DATA UNDER STUDY section start
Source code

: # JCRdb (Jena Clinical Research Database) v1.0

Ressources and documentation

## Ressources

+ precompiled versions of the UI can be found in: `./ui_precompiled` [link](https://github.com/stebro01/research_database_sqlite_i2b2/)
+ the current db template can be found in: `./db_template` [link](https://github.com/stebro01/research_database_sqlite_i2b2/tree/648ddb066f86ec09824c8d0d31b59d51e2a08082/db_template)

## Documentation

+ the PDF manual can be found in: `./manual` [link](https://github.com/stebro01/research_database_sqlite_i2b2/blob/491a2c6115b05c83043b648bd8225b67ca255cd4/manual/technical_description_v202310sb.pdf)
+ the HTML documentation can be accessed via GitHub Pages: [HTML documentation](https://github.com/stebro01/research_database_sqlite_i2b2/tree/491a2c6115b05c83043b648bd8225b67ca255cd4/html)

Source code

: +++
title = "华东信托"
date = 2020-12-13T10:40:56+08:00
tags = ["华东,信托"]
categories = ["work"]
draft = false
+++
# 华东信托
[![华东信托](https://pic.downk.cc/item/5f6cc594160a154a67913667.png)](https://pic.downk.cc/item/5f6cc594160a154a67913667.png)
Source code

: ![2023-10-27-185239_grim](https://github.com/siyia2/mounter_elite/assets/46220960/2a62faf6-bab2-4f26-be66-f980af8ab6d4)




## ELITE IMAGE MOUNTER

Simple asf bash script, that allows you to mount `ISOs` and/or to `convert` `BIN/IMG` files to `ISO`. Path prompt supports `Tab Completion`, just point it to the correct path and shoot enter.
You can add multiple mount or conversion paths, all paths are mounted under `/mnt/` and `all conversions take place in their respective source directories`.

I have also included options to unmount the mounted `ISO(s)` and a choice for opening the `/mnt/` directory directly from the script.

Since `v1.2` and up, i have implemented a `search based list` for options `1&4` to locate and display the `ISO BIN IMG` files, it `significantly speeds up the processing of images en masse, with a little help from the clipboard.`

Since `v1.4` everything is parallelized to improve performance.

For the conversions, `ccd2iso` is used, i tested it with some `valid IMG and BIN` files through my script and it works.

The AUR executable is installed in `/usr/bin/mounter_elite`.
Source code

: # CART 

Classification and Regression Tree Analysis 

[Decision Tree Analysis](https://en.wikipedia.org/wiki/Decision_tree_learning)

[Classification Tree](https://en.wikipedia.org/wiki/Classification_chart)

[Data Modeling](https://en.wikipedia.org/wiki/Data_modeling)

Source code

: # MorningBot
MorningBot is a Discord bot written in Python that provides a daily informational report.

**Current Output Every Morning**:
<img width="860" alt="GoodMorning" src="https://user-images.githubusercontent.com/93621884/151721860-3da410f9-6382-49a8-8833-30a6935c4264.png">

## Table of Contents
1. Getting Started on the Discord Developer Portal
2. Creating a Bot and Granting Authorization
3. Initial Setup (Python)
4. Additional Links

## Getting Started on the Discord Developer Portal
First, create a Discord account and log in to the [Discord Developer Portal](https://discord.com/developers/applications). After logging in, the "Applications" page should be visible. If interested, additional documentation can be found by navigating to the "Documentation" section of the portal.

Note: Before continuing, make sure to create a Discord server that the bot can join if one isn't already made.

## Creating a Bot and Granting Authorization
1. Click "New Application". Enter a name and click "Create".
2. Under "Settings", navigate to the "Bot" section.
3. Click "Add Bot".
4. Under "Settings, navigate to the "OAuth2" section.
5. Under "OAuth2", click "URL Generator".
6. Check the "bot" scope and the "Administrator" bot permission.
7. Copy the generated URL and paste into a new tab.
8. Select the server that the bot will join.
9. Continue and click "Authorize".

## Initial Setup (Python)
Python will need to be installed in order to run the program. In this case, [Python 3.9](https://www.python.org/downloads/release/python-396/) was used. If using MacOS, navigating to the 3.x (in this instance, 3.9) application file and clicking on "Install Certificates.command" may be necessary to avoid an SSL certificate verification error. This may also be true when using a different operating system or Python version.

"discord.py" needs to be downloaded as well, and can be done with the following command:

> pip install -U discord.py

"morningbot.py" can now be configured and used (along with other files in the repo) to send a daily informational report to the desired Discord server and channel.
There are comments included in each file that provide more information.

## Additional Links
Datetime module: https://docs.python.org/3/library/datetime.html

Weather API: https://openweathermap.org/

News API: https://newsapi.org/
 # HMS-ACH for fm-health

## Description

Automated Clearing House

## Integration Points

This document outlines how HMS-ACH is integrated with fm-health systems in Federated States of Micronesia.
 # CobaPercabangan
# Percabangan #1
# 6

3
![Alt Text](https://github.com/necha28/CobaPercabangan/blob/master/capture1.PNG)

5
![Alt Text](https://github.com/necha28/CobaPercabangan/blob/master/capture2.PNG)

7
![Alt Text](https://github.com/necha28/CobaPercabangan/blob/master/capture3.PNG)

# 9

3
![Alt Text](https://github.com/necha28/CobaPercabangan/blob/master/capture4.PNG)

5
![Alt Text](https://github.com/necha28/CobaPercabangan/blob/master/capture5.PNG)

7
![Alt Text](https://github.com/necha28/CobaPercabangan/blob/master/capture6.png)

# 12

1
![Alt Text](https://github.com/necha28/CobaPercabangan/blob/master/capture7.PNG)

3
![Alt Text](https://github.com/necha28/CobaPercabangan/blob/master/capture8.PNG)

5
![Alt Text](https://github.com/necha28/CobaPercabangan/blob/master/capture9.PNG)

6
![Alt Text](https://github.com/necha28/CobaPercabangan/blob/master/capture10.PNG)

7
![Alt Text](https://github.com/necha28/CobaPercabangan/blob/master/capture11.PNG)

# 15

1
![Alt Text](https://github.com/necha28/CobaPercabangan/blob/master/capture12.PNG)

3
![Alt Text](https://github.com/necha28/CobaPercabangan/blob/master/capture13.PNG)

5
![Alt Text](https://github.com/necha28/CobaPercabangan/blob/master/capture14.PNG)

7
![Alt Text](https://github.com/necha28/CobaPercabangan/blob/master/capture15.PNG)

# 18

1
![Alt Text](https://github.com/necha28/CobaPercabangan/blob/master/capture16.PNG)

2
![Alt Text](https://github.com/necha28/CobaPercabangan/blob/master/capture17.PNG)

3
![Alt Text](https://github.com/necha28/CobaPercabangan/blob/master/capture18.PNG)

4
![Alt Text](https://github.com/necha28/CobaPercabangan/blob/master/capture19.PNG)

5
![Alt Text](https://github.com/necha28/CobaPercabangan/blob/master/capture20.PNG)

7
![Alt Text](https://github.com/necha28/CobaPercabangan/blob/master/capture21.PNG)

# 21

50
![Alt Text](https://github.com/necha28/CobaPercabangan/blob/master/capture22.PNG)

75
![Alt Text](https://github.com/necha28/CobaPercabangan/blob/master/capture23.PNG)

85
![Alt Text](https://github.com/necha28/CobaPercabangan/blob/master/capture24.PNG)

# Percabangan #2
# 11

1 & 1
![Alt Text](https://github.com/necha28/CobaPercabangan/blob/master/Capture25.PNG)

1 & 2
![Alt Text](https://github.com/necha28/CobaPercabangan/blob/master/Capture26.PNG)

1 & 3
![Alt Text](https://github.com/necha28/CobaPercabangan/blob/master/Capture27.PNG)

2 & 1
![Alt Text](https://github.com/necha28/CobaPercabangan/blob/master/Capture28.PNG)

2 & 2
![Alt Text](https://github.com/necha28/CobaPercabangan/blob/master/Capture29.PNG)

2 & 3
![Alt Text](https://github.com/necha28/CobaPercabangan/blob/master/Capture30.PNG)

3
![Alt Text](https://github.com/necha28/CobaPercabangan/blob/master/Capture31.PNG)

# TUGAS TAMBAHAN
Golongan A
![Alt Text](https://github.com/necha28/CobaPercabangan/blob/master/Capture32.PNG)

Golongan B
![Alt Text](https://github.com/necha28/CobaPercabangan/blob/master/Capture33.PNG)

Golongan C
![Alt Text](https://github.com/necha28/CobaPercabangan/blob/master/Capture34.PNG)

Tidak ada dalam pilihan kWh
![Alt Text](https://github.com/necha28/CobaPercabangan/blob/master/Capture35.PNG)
DATA UNDER STUDY section end
- **WHAT IS BEING ASKED**:
Retype only the stretch of lines above starting at the one with "## ELITE IMAGE MOUNTER" and stopping at the one with "i have implemented", exactly as written, with both kept.

- **OUTPUT FOR THIS TASK**:
## ELITE IMAGE MOUNTER

Simple asf bash script, that allows you to mount `ISOs` and/or to `convert` `BIN/IMG` files to `ISO`. Path prompt supports `Tab Completion`, just point it to the correct path and shoot enter.
You can add multiple mount or conversion paths, all paths are mounted under `/mnt/` and `all conversions take place in their respective source directories`.

I have also included options to unmount the mounted `ISO(s)` and a choice for opening the `/mnt/` directory directly from the script.

Since `v1.2` and up, i have implemented a `search based list` for options `1&4` to locate and display the `ISO BIN IMG` files, it `significantly speeds up the processing of images en masse, with a little help from the clipboard.`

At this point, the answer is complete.